Concrete is the most widely used construction material on earth. In many developed countries, concrete infrastructure comprises about 60% of the built environment.*
Concrete has shaped civilizations from as far back as Ancient Egypt and the Roman Empire.
Today, it is indispensable in the development of infrastructure, industry and housing. Without concrete, the built environment would fail to accommodate our modern and demanding lifestyles. Given our reliance on concrete, it will inevitably play a major role in New Zealand’s ability to pursue sustainable development.

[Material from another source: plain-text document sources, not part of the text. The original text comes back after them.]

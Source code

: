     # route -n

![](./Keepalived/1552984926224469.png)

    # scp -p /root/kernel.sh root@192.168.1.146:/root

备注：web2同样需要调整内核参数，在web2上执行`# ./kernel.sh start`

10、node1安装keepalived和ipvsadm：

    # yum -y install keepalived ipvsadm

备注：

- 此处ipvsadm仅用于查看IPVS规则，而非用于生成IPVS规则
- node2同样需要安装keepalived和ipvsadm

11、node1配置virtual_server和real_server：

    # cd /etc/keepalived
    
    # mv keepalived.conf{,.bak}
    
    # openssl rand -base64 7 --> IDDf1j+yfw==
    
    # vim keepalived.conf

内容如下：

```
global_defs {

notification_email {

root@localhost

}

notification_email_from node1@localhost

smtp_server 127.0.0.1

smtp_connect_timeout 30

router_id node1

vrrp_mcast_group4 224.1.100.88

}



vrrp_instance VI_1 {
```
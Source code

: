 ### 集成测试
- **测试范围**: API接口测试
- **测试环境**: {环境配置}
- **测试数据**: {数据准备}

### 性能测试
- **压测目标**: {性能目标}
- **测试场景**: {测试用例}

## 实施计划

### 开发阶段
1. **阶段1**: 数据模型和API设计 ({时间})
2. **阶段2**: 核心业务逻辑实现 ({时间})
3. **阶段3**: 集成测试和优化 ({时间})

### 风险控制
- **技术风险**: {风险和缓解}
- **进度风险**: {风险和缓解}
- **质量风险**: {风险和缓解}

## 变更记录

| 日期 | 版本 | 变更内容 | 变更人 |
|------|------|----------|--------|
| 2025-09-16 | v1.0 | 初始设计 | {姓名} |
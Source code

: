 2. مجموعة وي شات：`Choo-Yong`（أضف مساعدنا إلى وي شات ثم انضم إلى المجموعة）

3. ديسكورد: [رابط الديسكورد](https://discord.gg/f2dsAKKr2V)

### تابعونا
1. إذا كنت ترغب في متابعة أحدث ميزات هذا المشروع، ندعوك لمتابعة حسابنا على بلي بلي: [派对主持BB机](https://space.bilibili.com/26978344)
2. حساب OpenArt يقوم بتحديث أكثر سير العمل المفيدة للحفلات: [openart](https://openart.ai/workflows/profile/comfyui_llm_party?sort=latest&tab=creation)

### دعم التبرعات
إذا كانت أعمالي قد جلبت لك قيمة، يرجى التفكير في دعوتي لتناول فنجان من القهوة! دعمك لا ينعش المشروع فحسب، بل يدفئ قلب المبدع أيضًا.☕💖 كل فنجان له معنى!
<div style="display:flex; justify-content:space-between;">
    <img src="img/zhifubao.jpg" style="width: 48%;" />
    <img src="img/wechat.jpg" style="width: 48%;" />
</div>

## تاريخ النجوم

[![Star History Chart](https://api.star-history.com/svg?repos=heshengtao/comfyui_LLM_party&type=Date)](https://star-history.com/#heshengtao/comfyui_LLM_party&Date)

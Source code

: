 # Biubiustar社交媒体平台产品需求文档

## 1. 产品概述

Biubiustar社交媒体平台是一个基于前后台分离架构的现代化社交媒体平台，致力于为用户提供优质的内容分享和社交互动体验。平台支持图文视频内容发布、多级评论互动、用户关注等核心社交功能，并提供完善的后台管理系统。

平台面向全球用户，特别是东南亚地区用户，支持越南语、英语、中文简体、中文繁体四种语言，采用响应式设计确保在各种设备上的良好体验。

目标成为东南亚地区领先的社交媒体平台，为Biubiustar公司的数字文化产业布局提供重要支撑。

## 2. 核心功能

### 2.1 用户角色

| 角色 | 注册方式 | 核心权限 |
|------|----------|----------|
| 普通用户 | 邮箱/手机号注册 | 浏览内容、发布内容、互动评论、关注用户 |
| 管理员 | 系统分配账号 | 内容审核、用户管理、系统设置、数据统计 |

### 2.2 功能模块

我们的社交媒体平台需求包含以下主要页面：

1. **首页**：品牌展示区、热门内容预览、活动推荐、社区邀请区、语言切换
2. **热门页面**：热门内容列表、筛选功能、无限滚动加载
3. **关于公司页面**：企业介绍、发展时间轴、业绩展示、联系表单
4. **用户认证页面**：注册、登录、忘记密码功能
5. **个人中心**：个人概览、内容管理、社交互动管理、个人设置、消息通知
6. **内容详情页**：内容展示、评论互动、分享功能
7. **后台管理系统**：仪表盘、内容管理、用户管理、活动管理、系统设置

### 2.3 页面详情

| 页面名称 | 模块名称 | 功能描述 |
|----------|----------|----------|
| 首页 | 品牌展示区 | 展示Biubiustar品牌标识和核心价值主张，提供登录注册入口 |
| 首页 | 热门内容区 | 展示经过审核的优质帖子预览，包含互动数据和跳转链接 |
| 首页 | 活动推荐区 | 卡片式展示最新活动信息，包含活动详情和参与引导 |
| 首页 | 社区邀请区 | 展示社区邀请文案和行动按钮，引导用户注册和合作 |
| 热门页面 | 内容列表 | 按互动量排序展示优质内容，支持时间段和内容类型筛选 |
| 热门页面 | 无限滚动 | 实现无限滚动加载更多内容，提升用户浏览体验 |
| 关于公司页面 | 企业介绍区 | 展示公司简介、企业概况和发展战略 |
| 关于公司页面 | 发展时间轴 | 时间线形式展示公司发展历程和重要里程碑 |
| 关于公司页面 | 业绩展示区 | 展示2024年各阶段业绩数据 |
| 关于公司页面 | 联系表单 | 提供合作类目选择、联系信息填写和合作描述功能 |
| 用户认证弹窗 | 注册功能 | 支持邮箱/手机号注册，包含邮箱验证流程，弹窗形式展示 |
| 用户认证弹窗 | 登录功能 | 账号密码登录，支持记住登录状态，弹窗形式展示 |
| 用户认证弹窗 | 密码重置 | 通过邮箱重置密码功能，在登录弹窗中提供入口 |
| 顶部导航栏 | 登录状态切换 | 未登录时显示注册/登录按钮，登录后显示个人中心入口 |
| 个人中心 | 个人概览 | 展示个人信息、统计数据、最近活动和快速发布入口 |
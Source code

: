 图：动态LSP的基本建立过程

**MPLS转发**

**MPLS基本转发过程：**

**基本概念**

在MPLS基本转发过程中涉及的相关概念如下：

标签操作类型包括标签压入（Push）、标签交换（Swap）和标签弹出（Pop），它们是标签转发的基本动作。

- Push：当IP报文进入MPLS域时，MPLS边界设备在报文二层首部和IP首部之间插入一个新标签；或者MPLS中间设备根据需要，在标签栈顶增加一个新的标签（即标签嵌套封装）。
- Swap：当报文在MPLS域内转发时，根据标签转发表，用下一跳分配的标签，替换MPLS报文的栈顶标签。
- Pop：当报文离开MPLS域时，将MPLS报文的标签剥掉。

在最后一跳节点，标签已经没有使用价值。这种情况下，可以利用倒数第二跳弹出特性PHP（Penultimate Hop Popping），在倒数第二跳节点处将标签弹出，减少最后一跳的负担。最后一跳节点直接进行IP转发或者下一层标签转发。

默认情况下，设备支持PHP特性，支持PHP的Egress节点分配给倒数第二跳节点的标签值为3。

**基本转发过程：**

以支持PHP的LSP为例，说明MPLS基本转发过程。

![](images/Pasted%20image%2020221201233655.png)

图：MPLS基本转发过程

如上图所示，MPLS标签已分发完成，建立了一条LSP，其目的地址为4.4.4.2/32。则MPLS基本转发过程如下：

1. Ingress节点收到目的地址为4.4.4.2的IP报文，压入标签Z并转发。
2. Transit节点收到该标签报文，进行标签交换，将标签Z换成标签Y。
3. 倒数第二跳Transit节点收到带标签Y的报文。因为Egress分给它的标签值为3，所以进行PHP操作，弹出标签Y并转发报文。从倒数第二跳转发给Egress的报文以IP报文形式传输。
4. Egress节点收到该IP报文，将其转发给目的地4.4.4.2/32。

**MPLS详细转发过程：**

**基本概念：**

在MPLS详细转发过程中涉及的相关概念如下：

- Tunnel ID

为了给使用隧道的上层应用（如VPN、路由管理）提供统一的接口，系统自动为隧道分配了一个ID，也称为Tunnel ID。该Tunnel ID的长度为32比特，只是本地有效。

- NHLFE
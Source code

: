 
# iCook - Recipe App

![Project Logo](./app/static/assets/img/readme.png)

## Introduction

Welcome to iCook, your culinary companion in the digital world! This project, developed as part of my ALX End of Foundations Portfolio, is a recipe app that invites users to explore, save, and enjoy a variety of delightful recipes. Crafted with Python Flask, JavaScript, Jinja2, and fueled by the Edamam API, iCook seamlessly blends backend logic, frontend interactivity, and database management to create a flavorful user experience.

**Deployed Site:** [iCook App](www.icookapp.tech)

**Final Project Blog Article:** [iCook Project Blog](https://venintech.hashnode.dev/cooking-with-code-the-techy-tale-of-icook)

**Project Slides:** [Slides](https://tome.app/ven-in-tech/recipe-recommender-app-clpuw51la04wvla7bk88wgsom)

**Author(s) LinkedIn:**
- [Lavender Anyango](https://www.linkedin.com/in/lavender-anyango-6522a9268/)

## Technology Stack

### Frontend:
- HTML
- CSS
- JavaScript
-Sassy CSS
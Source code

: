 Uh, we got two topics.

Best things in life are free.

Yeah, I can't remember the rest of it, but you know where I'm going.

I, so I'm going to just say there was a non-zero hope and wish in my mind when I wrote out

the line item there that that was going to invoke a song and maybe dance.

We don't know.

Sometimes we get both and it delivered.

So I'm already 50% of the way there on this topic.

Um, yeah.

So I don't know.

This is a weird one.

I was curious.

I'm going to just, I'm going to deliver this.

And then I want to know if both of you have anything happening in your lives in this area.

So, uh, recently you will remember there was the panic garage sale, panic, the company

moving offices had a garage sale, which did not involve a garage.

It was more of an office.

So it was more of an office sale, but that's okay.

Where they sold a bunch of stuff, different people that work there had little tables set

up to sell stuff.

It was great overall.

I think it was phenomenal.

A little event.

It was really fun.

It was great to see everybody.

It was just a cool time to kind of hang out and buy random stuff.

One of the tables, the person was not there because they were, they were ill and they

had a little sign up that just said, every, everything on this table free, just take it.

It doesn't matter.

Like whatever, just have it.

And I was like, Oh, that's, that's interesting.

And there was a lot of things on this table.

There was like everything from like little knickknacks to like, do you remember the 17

The importance of sustainable development is currently dominating headlines, and as a concept is frequently defined as the practice of meeting present needs without compromising the ability of future generations to meet their own needs.
The quest for sustainability has been compared with New Zealand’s nuclear free stance in the 1980s, and politicians have been enthusiastically pledging their support to make New Zealand the “first nation to be truly sustainable”.** There is no question that sustainable development has been adopted as the philosophy to direct New Zealand’s way forward, and as a means to find solutions that provide the best economic, social and environmental outcomes.
Produced from readily available raw materials, concrete’s strength, durability and versatility ensure it provides solutions for the built environment that help achieve sustainable development.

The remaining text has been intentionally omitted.